## Assignment
Set down the data below in full and exactly, minus the pictures.

## Recorded information
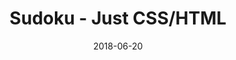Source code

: ---
title: 'Sudoku - Just CSS/HTML'
description: 'Complete a sudoku puzzle without Javascript or server-side interaction.'
gametype: 'medium'
gameid: 5
date: 2018-06-20
tags: []
draft: false
type: 'games'
num19: [{'idx':1,'arr1':[1,2,3,4,5,6,7,8,9],'arr2':[1,2,3,4,5,6,7,8,9]},{'idx':2,'arr1':[1,2,3,4,5,6,7,8,9],'arr2':[1,2,3,4,5,6,7,8,9]},{'idx':3,'arr1':[1,2,3,4,5,6,7,8,9],'arr2':[1,2,3,4,5,6,7,8,9]},{'idx':4,'arr1':[1,2,3,4,5,6,7,8,9],'arr2':[1,2,3,4,5,6,7,8,9]},{'idx':5,'arr1':[1,2,3,4,5,6,7,8,9],'arr2':[1,2,3,4,5,6,7,8,9]},{'idx':6,'arr1':[1,2,3,4,5,6,7,8,9],'arr2':[1,2,3,4,5,6,7,8,9]},{'idx':7,'arr1':[1,2,3,4,5,6,7,8,9],'arr2':[1,2,3,4,5,6,7,8,9]},{'idx':8,'arr1':[1,2,3,4,5,6,7,8,9],'arr2':[1,2,3,4,5,6,7,8,9]},{'idx':9,'arr1':[1,2,3,4,5,6,7,8,9],'arr2':[1,2,3,4,5,6,7,8,9]}]
puzzle: [[0, 5, 3, 6, 0, 9, 4, 2, 0], [0, 0, 4, 0, 0, 0, 3, 0, 0], [0, 2, 0, 0, 0, 0, 0, 7, 0], [0, 0, 0, 9, 0, 7, 0, 0, 0], [0, 8, 0, 0, 2, 0, 0, 6, 0], [2, 0, 7, 0, 1, 0, 9, 0, 3], [7, 0, 0, 3, 9, 1, 0, 0, 2], [0, 0, 0, 8, 4, 5, 0, 0, 0], [0, 0, 0, 0, 0, 0, 0, 0, 0]]
layout: 'sudokucssstatic'
---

## Answer below
Source code

: ---
title: 'Sudoku - Just CSS/HTML'
description: 'Complete a sudoku puzzle without Javascript or server-side interaction.'
gametype: 'medium'
gameid: 5
date: 2018-06-20
tags: []
draft: false
type: 'games'
num19: [{'idx':1,'arr1':[1,2,3,4,5,6,7,8,9],'arr2':[1,2,3,4,5,6,7,8,9]},{'idx':2,'arr1':[1,2,3,4,5,6,7,8,9],'arr2':[1,2,3,4,5,6,7,8,9]},{'idx':3,'arr1':[1,2,3,4,5,6,7,8,9],'arr2':[1,2,3,4,5,6,7,8,9]},{'idx':4,'arr1':[1,2,3,4,5,6,7,8,9],'arr2':[1,2,3,4,5,6,7,8,9]},{'idx':5,'arr1':[1,2,3,4,5,6,7,8,9],'arr2':[1,2,3,4,5,6,7,8,9]},{'idx':6,'arr1':[1,2,3,4,5,6,7,8,9],'arr2':[1,2,3,4,5,6,7,8,9]},{'idx':7,'arr1':[1,2,3,4,5,6,7,8,9],'arr2':[1,2,3,4,5,6,7,8,9]},{'idx':8,'arr1':[1,2,3,4,5,6,7,8,9],'arr2':[1,2,3,4,5,6,7,8,9]},{'idx':9,'arr1':[1,2,3,4,5,6,7,8,9],'arr2':[1,2,3,4,5,6,7,8,9]}]
puzzle: [[0, 5, 3, 6, 0, 9, 4, 2, 0], [0, 0, 4, 0, 0, 0, 3, 0, 0], [0, 2, 0, 0, 0, 0, 0, 7, 0], [0, 0, 0, 9, 0, 7, 0, 0, 0], [0, 8, 0, 0, 2, 0, 0, 6, 0], [2, 0, 7, 0, 1, 0, 9, 0, 3], [7, 0, 0, 3, 9, 1, 0, 0, 2], [0, 0, 0, 8, 4, 5, 0, 0, 0], [0, 0, 0, 0, 0, 0, 0, 0, 0]]
layout: 'sudokucssstatic'
---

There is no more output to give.